Many marijuana growers, dealers and users do not want legalization, much as many in law enforcement don't want legalization either. Both have a great deal to gain from the prohibition of marijuana. Law enforcement gets good PR in the "war on drugs" and big budgets year after year. The marijuana traffickers get to be outlaws and to make big bucks. The losers are the American people who pay through the nose to buy marijuana and underwrite the continuation of the war.
There have been more than 800,000 arrests every year for the last 10 years on marijuana charges. Since 1970, more than 20 million people have been arrested on marijuana charges. Those arrests have not deterred the growth of the marijuana industry and the steady arrival of new generations of pot smokers, stoners and heads.
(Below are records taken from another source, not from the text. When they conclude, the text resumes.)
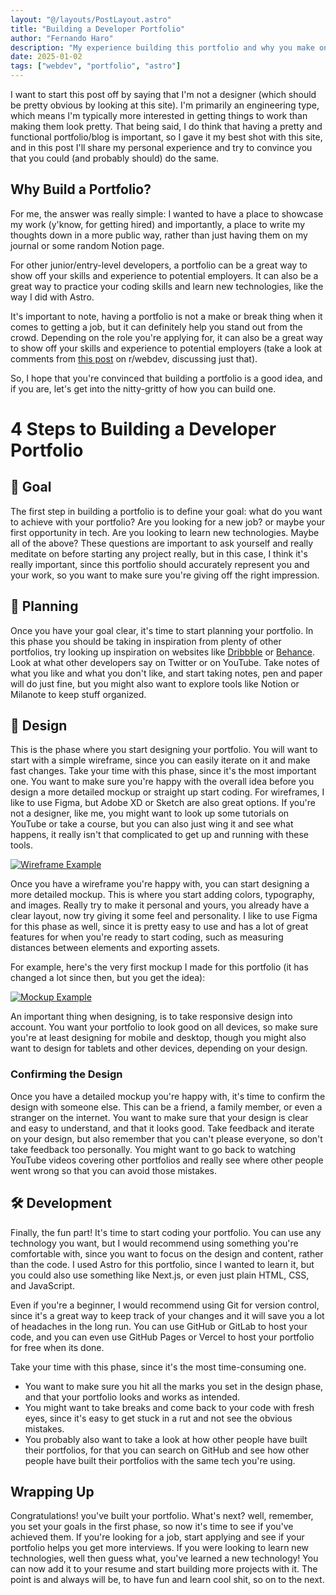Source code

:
 ```yaml
---
layout: "@/layouts/PostLayout.astro"
title: "Building a Developer Portfolio"
author: "Fernando Haro"
description: "My experience building this portfolio and why you make one too."
date: 2025-01-02
tags: ["webdev", "portfolio", "astro"]
---
```


I want to start this post off by saying that I'm not a designer (which should be pretty obvious by looking at this site). I'm primarily an engineering type, which means I'm typically more interested in getting things to work than making them look pretty. That being said, I do think that having a pretty and functional portfolio/blog is important, so I gave it my best shot with this site, and in this post I'll share my personal experience and try to convince you that you could (and probably should) do the same.

## Why Build a Portfolio?

For me, the answer was really simple: I wanted to have a place to showcase my work (y'know, for getting hired) and importantly, a place to write my thoughts down in a more public way, rather than just having them on my journal or some random Notion page.

For other junior/entry-level developers, a portfolio can be a great way to show off your skills and experience to potential employers. It can also be a great way to practice your coding skills and learn new technologies, like the way I did with Astro.

It's important to note, having a portfolio is not a make or break thing when it comes to getting a job, but it can definitely help you stand out from the crowd. Depending on the role you're applying for, it can also be a great way to show off your skills and experience to potential employers (take a look at comments from [this post](https://www.reddit.com/r/webdev/comments/1703qzk/how_important_are_portfolios/) on r/webdev, discussing just that).

So, I hope that you're convinced that building a portfolio is a good idea, and if you are, let's get into the nitty-gritty of how you can build one.

# 4 Steps to Building a Developer Portfolio

## 🎯 Goal

The first step in building a portfolio is to define your goal: what do you want to achieve with your portfolio? Are you looking for a new job? or maybe your first opportunity in tech. Are you looking to learn new technologies. Maybe all of the above? These questions are important to ask yourself and really meditate on before starting any project really, but in this case, I think it's really important, since this portfolio should accurately represent you and your work, so you want to make sure you're giving off the right impression.

## 📝 Planning

Once you have your goal clear, it's time to start planning your portfolio. In this phase you should be taking in inspiration from plenty of other portfolios, try looking up inspiration on websites like [Dribbble](https://dribbble.com/search/developer-portfolio) or [Behance](https://www.behance.net/search/projects/developer%20portfolio?tracking_source=typeahead_search_direct). Look at what other developers say on Twitter or on YouTube. Take notes of what you like and what you don't like, and start taking notes, pen and paper will do just fine, but you might also want to explore tools like Notion or Milanote to keep stuff organized.

## 🎨 Design

This is the phase where you start designing your portfolio. You will want to start with a simple wireframe, since you can easily iterate on it and make fast changes. Take your time with this phase, since it's the most important one. You want to make sure you're happy with the overall idea before you design a more detailed mockup or straight up start coding. For wireframes, I like to use Figma, but Adobe XD or Sketch are also great options. If you're not a designer, like me, you might want to look up some tutorials on YouTube or take a course, but you can also just wing it and see what happens, it really isn't that complicated to get up and running with these tools.

[![Wireframe Example](../blog/images/wireframe.png)](https://www.figma.com/community/file/1155878833168182417)

Once you have a wireframe you're happy with, you can start designing a more detailed mockup. This is where you start adding colors, typography, and images. Really try to make it personal and yours, you already have a clear layout, now try giving it some feel and personality. I like to use Figma for this phase as well, since it is pretty easy to use and has a lot of great features for when you're ready to start coding, such as measuring distances between elements and exporting assets.

For example, here's the very first mockup I made for this portfolio (it has changed a lot since then, but you get the idea):

[![Mockup Example](../blog/images/mockup.png)](https://www.figma.com/design/QQLSKPYLC8JgwketdenyUm/Portfolio?node-id=0-1&t=0R3VELo5MjLOaCK4-1)

An important thing when designing, is to take responsive design into account. You want your portfolio to look good on all devices, so make sure you're at least designing for mobile and desktop, though you might also want to design for tablets and other devices, depending on your design.

### Confirming the Design

Once you have a detailed mockup you're happy with, it's time to confirm the design with someone else. This can be a friend, a family member, or even a stranger on the internet. You want to make sure that your design is clear and easy to understand, and that it looks good. Take feedback and iterate on your design, but also remember that you can't please everyone, so don't take feedback too personally. You might want to go back to watching YouTube videos covering other portfolios and really see where other people went wrong so that you can avoid those mistakes.

## 🛠 Development

Finally, the fun part! It's time to start coding your portfolio. You can use any technology you want, but I would recommend using something you're comfortable with, since you want to focus on the design and content, rather than the code. I used Astro for this portfolio, since I wanted to learn it, but you could also use something like Next.js, or even just plain HTML, CSS, and JavaScript.

Even if you're a beginner, I would recommend using Git for version control, since it's a great way to keep track of your changes and it will save you a lot of headaches in the long run. You can use GitHub or GitLab to host your code, and you can even use GitHub Pages or Vercel to host your portfolio for free when its done.

Take your time with this phase, since it's the most time-consuming one.

- You want to make sure you hit all the marks you set in the design phase, and that your portfolio looks and works as intended.
- You might want to take breaks and come back to your code with fresh eyes, since it's easy to get stuck in a rut and not see the obvious mistakes.
- You probably also want to take a look at how other people have built their portfolios, for that you can search on GitHub and see how other people have built their portfolios with the same tech you're using.

## Wrapping Up

Congratulations! you've built your portfolio. What's next? well, remember, you set your goals in the first phase, so now it's time to see if you've achieved them. If you're looking for a job, start applying and see if your portfolio helps you get more interviews. If you were looking to learn new technologies, well then guess what, you've learned a new technology! You can now add it to your resume and start building more projects with it. The point is and always will be, to have fun and learn cool shit, so on to the next.
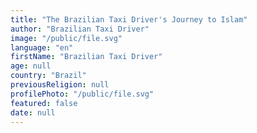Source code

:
 ```yaml
---
title: "The Brazilian Taxi Driver's Journey to Islam"
author: "Brazilian Taxi Driver"
image: "/public/file.svg"
language: "en"
firstName: "Brazilian Taxi Driver"
age: null
country: "Brazil"
previousReligion: null
profilePhoto: "/public/file.svg"
featured: false
date: null
---
```


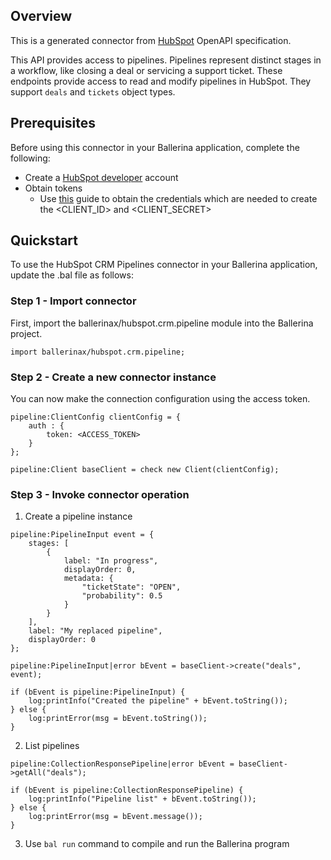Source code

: ## Overview
This is a generated connector from [HubSpot](https://www.hubspot.com/) OpenAPI specification. 

This API provides access to pipelines. Pipelines represent distinct stages in a workflow, like closing a deal or servicing a support ticket. These endpoints provide access to read and modify pipelines in HubSpot. They support `deals` and `tickets` object types.
 
## Prerequisites
Before using this connector in your Ballerina application, complete the following:
* Create a [HubSpot developer](https://developers.hubspot.com/) account
* Obtain tokens
    - Use [this](https://developers.hubspot.com/docs/api/working-with-oauth4) guide to obtain the credentials which are needed to create the <CLIENT_ID> and <CLIENT_SECRET>

## Quickstart
To use the HubSpot CRM Pipelines connector in your Ballerina application, update the .bal file as follows:
### Step 1 - Import connector
First, import the ballerinax/hubspot.crm.pipeline module into the Ballerina project.
```ballerina
import ballerinax/hubspot.crm.pipeline;
```

### Step 2 - Create a new connector instance
You can now make the connection configuration using the access token.
```ballerina
pipeline:ClientConfig clientConfig = {
    auth : {
        token: <ACCESS_TOKEN>
    }
};

pipeline:Client baseClient = check new Client(clientConfig);

```

### Step 3 - Invoke connector operation
1. Create a pipeline instance

```ballerina
pipeline:PipelineInput event = {
    stages: [
        {
            label: "In progress",
            displayOrder: 0,
            metadata: {
                "ticketState": "OPEN",
                "probability": 0.5
            }
        }
    ],
    label: "My replaced pipeline",
    displayOrder: 0
};

pipeline:PipelineInput|error bEvent = baseClient->create("deals", event);

if (bEvent is pipeline:PipelineInput) {
    log:printInfo("Created the pipeline" + bEvent.toString());
} else {
    log:printError(msg = bEvent.toString());
}
```

2. List pipelines

```ballerina
pipeline:CollectionResponsePipeline|error bEvent = baseClient->getAll("deals");

if (bEvent is pipeline:CollectionResponsePipeline) {
    log:printInfo("Pipeline list" + bEvent.toString());
} else {
    log:printError(msg = bEvent.message());
}
```

3. Use `bal run` command to compile and run the Ballerina program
"Reefer Madness" has gone on far too long—for 74 years. It doesn't seem likely to end soon, and the recent raids on dispensaries will have the effect of driving dealers back into the lucrative black market and the unregulated underground economy which has created marijuana millionaires. It's time to look honestly at the issue, to see all sides, and think rationally about a subject that many are incapable of examining in the cold light of reason. The lack of clarity only adds to the problem. As citizens in Northern California, the U.S. region that grows more marijuana acre-by-acre—and better marijuana, too, than any other region in the United States—surely we ought to be able to put our heads together to come up with rational solutions for ourselves and for the nation at large.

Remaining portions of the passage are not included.